Top of DATA TO USE
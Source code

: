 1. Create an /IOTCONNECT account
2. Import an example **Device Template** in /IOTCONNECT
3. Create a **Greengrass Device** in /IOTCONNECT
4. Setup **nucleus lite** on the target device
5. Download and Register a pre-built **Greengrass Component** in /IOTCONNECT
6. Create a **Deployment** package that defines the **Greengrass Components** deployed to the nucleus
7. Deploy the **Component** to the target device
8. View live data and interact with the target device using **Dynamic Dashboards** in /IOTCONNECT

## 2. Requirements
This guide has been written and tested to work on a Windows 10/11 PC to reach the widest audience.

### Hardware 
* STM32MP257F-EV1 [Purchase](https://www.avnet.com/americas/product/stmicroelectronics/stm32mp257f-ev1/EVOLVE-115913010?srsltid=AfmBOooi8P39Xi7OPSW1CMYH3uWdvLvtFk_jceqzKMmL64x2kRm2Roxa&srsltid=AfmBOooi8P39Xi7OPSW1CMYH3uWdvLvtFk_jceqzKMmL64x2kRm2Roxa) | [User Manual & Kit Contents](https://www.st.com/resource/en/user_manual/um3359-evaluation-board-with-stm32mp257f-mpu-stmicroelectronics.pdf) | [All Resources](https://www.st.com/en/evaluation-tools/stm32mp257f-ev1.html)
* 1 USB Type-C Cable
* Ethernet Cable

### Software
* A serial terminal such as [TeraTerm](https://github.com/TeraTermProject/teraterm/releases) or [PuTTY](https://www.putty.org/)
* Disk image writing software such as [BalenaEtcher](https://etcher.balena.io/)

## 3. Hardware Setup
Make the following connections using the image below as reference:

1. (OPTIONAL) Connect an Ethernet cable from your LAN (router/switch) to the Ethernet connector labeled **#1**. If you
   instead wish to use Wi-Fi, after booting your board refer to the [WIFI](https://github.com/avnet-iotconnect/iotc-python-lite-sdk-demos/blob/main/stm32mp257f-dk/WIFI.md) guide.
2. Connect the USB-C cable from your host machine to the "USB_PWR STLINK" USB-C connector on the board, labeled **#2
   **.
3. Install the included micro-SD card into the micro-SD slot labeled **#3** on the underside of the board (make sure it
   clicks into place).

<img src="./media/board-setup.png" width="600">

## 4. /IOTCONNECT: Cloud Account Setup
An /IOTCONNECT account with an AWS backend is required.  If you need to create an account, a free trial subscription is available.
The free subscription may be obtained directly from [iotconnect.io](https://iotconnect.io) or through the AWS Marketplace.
Bottom of DATA TO USE
Restate all of the entries above precisely.

WRITTEN SOLUTION:
Source code

: 1. Create an /IOTCONNECT account
2. Import an example **Device Template** in /IOTCONNECT
3. Create a **Greengrass Device** in /IOTCONNECT
4. Setup **nucleus lite** on the target device
5. Download and Register a pre-built **Greengrass Component** in /IOTCONNECT
6. Create a **Deployment** package that defines the **Greengrass Components** deployed to the nucleus
7. Deploy the **Component** to the target device
8. View live data and interact with the target device using **Dynamic Dashboards** in /IOTCONNECT

## 2. Requirements
This guide has been written and tested to work on a Windows 10/11 PC to reach the widest audience.

### Hardware 
* STM32MP257F-EV1 [Purchase](https://www.avnet.com/americas/product/stmicroelectronics/stm32mp257f-ev1/EVOLVE-115913010?srsltid=AfmBOooi8P39Xi7OPSW1CMYH3uWdvLvtFk_jceqzKMmL64x2kRm2Roxa&srsltid=AfmBOooi8P39Xi7OPSW1CMYH3uWdvLvtFk_jceqzKMmL64x2kRm2Roxa) | [User Manual & Kit Contents](https://www.st.com/resource/en/user_manual/um3359-evaluation-board-with-stm32mp257f-mpu-stmicroelectronics.pdf) | [All Resources](https://www.st.com/en/evaluation-tools/stm32mp257f-ev1.html)
* 1 USB Type-C Cable
* Ethernet Cable

### Software
* A serial terminal such as [TeraTerm](https://github.com/TeraTermProject/teraterm/releases) or [PuTTY](https://www.putty.org/)
* Disk image writing software such as [BalenaEtcher](https://etcher.balena.io/)

## 3. Hardware Setup
Make the following connections using the image below as reference:

1. (OPTIONAL) Connect an Ethernet cable from your LAN (router/switch) to the Ethernet connector labeled **#1**. If you
   instead wish to use Wi-Fi, after booting your board refer to the [WIFI](https://github.com/avnet-iotconnect/iotc-python-lite-sdk-demos/blob/main/stm32mp257f-dk/WIFI.md) guide.
2. Connect the USB-C cable from your host machine to the "USB_PWR STLINK" USB-C connector on the board, labeled **#2
   **.
3. Install the included micro-SD card into the micro-SD slot labeled **#3** on the underside of the board (make sure it
   clicks into place).

<img src="./media/board-setup.png" width="600">

## 4. /IOTCONNECT: Cloud Account Setup
An /IOTCONNECT account with an AWS backend is required.  If you need to create an account, a free trial subscription is available.
The free subscription may be obtained directly from [iotconnect.io](https://iotconnect.io) or through the AWS Marketplace.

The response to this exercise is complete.